29/05/2009
às 17:59 \ ArquivoCorreções necessárias
Sou professora de curso pré-vestibular no Rio Grande do Sul. Escrevo para tirar uma dúvida em relação a uma entrevista que a senhora concedeu ao médico Dráuzio Varella. Trechos desta entrevista foram utilizados no simulado do novo Enem – Guia do Estudante em Porto Alegre e São Paulo.
O trecho da questão 35:
Dráuzio – No momento da fecundação, quando o espermatozoide fecunda o óvulo, começam as primeiras divisões celulares e surgem as células totipotentes que vão obrigatoriamente dar origem a todos os tecidos do corpo. Essas células permanecem no indivíduo pelo resto da vida?
Mayana Zatz – As totipotentes não. Elas existem até quando o embrião atinge 32 a 64 células. A partir daí, forma-se o blastocisto cuja capa externa vai formar as membranas embrionárias, a placenta. Já as células internas do blastocisto, que são chamadas de totipotentes, vão diferenciar-se em todos os tecidos humanos.

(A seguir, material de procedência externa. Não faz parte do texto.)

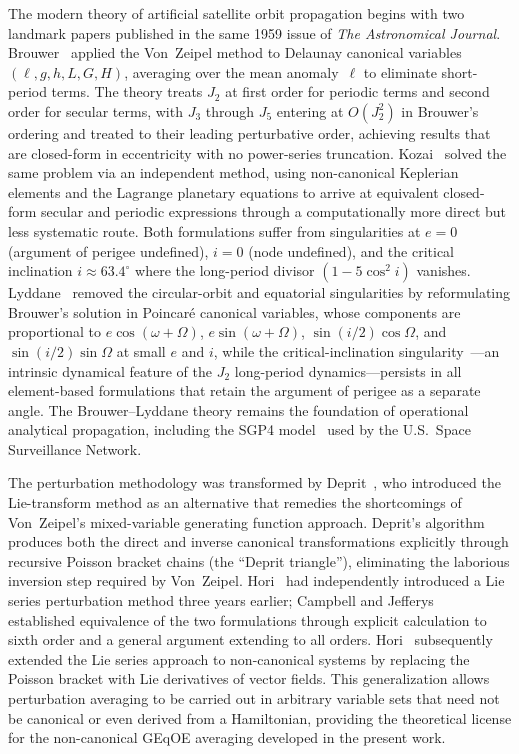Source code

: The modern theory of artificial satellite orbit propagation begins with two
landmark papers published in the same 1959 issue of \emph{The Astronomical
Journal}.  Brouwer~\cite{brouwer1959} applied the Von~Zeipel method to
Delaunay canonical variables $(\ell, g, h, L, G, H)$, averaging over the
mean anomaly~$\ell$ to eliminate short-period terms.  The theory treats
$J_2$ at first order for periodic terms and second order for secular terms,
with $J_3$ through $J_5$ entering at $O(J_2^2)$ in Brouwer's ordering
and treated to their leading perturbative order, achieving results that are
closed-form in eccentricity with no power-series truncation.
Kozai~\cite{kozai1959} solved the same problem via an independent method,
using non-canonical Keplerian elements and the Lagrange planetary equations
to arrive at equivalent closed-form secular and periodic expressions through
a computationally more direct but less systematic route.  Both formulations
suffer from singularities at $e = 0$ (argument of perigee undefined),
$i = 0$ (node undefined), and the critical inclination
$i \approx 63.4^\circ$ where the long-period divisor $(1 - 5\cos^2 i)$
vanishes.  Lyddane~\cite{lyddane1963} removed the circular-orbit and
equatorial singularities by reformulating Brouwer's solution in
Poincar\'e canonical variables, whose components are
proportional to $e\cos(\omega+\Omega)$, $e\sin(\omega+\Omega)$,
$\sin(i/2)\cos\Omega$, and $\sin(i/2)\sin\Omega$ at small $e$ and $i$,
while the critical-inclination singularity~\cite{brouwer1959}---an
intrinsic dynamical feature of the $J_2$ long-period dynamics---persists in
all element-based formulations that retain the argument of perigee as a
separate angle.  The Brouwer--Lyddane theory remains the foundation of
operational analytical propagation, including the SGP4
model~\cite{spacetrack1980,vallado2006} used by the U.S.\ Space
Surveillance Network.

The perturbation methodology was transformed by Deprit~\cite{deprit1969},
who introduced the Lie-transform method as an alternative that remedies
the shortcomings of Von~Zeipel's mixed-variable generating function
approach.  Deprit's algorithm produces
both the direct and inverse canonical transformations explicitly through
recursive Poisson bracket chains (the ``Deprit triangle''), eliminating the
laborious inversion step required by Von~Zeipel.  Hori~\cite{hori1966} had
independently introduced a Lie series perturbation method three years
earlier; Campbell and Jefferys~\cite{campbell1970} established equivalence
of the two formulations through explicit calculation to sixth order and a
general argument extending to all orders.  Hori~\cite{hori1971} subsequently
extended the Lie series approach to non-canonical systems by replacing the
Poisson bracket with Lie derivatives of vector fields.  This generalization
allows perturbation averaging to be carried out in arbitrary variable sets
that need not be canonical or even derived from a Hamiltonian, providing
the theoretical license for the non-canonical GEqOE averaging developed
in the present work.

1- A informação grifada não está errada?
Outra coisa:
Ao final da entrevista, disponível na internet, está o trecho (este já não consta da questão do simulado, mas me desperta dúvidas):
Mayana Zatz – Recentemente, um grupo coreano conseguiu fazer uma pesquisa com 16 mulheres que doaram óvulos para os quais foram transplantados núcleos de células dessas mesmas mulheres. O resultado foi que 25% deles conseguiram crescer, chegar ao estágio de blastocisto e deram origem a células-tronco pluripotentes capazes de transformar-se em qualquer tecido daquelas mulheres.
2- Isso foi confirmado cientificamente?
E finalmente:
Outra parte da entrevista que me deixou intrigada foi esta (esse também não consta do simulado):
Mayana Zatz – Esse é um ponto crucial, especialmente se considerarmos que o cordão umbilical, fonte de células-tronco melhor do que a MEDULA ESPINHAL, vai para o lixo quando o bebê nasce. Por isso, estamos brigando para que se façam bancos públicos de cordões umbilicais, apesar de não sabermos se as células-tronco neles existentes têm mesmo a capacidade de diferenciar-se em outros tecidos e, caso tenham, em que tecidos poderão diferenciar-se.
3- E isso está correto?
(Tatiana Goelzer Fetzer)
————-
Prezada Tatiana, você tem razão. As informações assinaladas por você estão incorretas. Vamos a elas:
1) As células-tronco do interior do blastocisto são PLURIPOTENTES (não totipotentes).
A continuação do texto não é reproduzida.